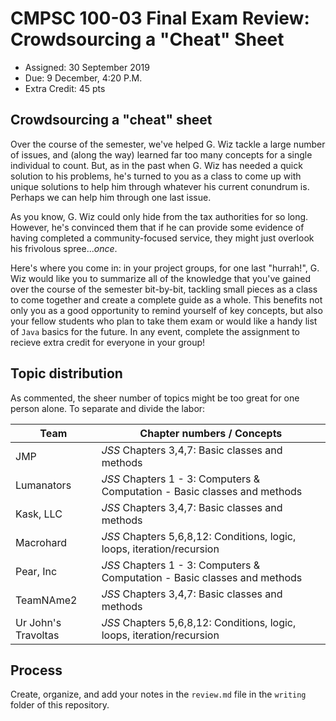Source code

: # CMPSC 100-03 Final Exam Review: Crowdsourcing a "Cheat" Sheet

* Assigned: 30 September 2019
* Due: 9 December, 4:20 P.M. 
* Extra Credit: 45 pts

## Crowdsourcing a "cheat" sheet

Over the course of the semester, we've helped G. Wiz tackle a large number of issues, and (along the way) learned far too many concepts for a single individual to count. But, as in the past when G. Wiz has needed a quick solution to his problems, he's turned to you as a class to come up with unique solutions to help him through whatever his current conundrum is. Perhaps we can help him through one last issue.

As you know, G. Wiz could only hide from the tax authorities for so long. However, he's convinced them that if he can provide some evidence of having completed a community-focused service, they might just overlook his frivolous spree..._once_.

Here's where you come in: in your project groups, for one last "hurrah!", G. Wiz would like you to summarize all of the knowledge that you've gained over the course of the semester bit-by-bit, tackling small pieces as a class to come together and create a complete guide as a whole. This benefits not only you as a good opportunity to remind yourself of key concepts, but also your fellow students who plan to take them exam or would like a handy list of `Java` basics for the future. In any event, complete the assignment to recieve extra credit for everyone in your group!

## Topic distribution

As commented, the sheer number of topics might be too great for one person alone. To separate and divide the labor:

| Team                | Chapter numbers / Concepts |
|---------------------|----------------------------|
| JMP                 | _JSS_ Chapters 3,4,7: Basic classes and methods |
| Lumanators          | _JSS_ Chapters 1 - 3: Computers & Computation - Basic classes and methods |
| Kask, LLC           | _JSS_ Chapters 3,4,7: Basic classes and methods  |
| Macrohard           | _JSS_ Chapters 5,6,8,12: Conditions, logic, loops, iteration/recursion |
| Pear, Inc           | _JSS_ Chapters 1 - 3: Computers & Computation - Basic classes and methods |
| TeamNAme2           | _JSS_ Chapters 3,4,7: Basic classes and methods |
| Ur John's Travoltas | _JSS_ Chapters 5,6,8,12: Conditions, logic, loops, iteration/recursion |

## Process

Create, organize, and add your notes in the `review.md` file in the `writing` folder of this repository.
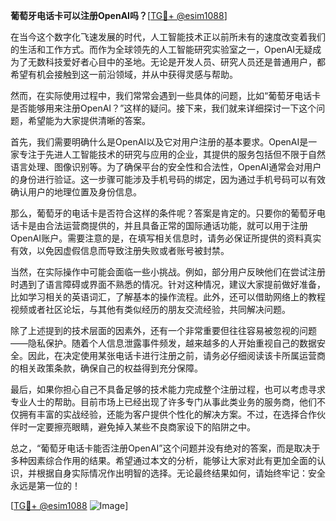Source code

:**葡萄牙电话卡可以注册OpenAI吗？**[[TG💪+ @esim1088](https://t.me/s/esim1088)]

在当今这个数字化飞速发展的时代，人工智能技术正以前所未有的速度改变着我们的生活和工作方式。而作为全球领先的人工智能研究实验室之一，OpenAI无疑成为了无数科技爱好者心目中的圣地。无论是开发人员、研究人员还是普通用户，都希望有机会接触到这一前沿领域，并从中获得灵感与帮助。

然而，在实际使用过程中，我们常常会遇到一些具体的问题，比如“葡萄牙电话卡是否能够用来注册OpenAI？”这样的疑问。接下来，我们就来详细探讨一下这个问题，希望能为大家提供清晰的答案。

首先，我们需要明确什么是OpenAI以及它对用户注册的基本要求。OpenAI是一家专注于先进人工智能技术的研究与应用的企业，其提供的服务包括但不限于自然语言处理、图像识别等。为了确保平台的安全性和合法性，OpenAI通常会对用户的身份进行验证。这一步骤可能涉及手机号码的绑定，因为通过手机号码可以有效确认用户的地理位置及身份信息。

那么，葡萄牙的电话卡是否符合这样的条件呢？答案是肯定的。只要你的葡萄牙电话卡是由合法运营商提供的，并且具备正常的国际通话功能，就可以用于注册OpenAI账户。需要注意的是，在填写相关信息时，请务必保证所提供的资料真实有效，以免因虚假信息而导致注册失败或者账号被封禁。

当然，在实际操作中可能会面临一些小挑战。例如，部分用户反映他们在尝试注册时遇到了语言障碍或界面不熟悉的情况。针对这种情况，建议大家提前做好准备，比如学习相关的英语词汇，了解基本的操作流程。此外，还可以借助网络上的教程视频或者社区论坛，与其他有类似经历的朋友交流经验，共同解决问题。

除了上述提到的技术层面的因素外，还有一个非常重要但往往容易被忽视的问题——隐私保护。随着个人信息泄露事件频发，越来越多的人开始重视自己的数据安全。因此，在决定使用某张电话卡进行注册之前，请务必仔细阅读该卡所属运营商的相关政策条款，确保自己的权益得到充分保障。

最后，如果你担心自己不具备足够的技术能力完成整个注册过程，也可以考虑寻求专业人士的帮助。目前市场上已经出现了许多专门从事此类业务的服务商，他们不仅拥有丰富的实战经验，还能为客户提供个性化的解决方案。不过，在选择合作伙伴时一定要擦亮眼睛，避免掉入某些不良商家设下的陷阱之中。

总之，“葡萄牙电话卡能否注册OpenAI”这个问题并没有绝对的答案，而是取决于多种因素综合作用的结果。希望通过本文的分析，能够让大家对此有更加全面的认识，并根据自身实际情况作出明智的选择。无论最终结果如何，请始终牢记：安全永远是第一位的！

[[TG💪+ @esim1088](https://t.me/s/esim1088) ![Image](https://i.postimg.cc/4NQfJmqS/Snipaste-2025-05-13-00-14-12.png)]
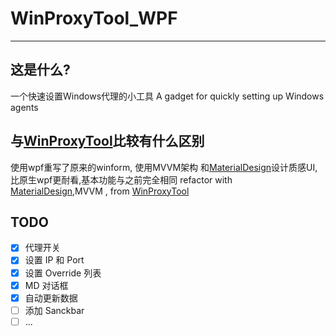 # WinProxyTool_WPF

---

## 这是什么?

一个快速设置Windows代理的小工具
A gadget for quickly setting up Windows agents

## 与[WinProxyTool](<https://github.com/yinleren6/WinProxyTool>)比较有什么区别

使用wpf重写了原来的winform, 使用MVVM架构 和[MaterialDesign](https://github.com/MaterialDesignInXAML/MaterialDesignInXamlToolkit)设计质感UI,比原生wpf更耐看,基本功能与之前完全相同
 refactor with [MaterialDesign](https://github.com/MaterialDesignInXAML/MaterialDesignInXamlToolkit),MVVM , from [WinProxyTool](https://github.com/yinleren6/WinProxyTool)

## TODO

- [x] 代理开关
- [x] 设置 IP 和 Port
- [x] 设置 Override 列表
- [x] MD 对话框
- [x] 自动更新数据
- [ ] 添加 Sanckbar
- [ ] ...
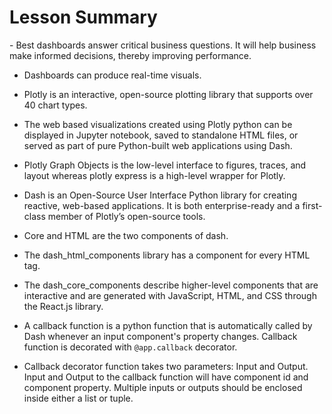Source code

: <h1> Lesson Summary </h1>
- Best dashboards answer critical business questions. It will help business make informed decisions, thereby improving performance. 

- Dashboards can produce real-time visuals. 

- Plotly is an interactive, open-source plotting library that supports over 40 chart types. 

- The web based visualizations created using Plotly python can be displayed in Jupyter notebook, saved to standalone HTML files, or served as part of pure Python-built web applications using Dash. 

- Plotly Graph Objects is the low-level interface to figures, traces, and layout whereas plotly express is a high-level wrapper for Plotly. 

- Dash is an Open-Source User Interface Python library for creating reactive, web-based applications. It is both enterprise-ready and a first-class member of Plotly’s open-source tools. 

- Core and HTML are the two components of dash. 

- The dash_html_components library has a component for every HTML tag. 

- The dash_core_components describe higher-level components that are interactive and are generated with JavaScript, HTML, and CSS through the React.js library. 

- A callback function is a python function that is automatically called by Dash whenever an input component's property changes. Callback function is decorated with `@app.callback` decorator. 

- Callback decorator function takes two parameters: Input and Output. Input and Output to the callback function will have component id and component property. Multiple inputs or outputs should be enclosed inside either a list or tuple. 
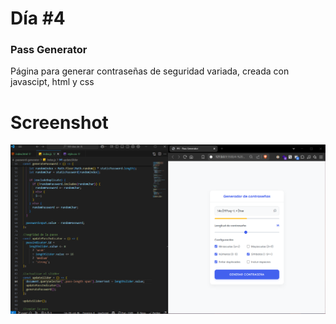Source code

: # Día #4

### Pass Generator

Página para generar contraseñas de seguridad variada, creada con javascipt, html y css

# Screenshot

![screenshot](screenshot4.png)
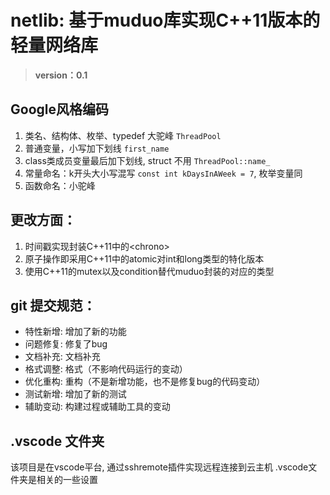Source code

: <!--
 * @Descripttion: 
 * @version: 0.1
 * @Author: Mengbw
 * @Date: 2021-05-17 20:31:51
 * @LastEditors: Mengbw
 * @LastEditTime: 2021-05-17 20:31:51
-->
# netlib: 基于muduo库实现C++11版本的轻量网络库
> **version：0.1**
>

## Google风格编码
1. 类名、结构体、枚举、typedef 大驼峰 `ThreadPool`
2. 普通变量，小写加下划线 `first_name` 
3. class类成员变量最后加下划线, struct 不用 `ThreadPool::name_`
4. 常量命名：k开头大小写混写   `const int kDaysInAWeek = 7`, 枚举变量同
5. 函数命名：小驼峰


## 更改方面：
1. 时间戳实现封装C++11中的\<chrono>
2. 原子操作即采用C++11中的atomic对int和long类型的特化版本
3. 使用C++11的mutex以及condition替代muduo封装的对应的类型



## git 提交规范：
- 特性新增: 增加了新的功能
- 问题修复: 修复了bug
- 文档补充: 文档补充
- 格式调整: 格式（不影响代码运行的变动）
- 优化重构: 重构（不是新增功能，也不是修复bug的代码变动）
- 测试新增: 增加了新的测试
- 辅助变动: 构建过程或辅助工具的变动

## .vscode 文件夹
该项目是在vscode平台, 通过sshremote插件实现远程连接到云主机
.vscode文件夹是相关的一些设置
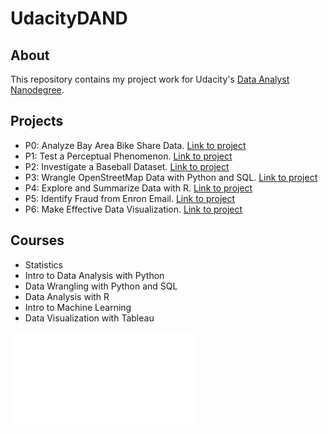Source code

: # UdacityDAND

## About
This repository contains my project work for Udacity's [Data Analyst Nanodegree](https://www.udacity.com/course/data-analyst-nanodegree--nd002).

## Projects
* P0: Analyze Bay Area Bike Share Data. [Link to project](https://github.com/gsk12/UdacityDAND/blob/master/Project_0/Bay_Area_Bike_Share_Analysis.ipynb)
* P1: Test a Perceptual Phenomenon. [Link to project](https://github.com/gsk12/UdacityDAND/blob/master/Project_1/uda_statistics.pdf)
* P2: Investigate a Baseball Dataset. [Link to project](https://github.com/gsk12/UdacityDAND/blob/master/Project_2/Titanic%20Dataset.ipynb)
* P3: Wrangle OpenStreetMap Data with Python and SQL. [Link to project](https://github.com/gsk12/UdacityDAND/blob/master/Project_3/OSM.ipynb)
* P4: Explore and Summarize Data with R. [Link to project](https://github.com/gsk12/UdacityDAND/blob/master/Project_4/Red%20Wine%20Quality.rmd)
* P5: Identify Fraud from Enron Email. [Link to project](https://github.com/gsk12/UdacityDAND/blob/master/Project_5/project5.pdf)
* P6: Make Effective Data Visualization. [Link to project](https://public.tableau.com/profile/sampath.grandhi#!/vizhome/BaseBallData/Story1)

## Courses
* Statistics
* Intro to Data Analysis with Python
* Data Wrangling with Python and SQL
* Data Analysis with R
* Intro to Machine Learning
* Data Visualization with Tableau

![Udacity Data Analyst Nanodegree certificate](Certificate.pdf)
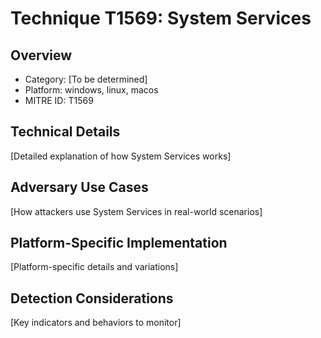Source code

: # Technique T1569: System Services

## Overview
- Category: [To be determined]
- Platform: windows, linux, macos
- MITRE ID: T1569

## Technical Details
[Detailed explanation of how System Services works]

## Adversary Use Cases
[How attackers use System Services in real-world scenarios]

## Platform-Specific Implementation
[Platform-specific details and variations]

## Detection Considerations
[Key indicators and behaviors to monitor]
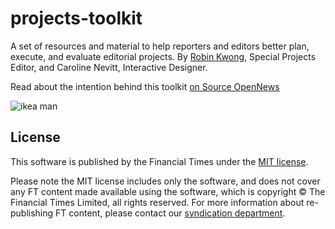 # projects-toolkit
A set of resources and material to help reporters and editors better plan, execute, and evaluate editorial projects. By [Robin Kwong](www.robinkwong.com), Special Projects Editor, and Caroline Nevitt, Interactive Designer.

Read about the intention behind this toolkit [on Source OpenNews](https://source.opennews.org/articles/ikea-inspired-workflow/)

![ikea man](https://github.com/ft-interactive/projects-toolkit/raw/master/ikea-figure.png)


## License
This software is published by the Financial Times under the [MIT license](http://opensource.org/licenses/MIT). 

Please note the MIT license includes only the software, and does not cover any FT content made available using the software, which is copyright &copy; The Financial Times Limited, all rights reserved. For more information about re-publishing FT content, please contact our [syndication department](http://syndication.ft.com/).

******

PROBLEM REQUIREMENTS: A single number is the expected reply: the number of lines in the listing that contain the string "from".

RESULT FOR THIS EXERCISE: 3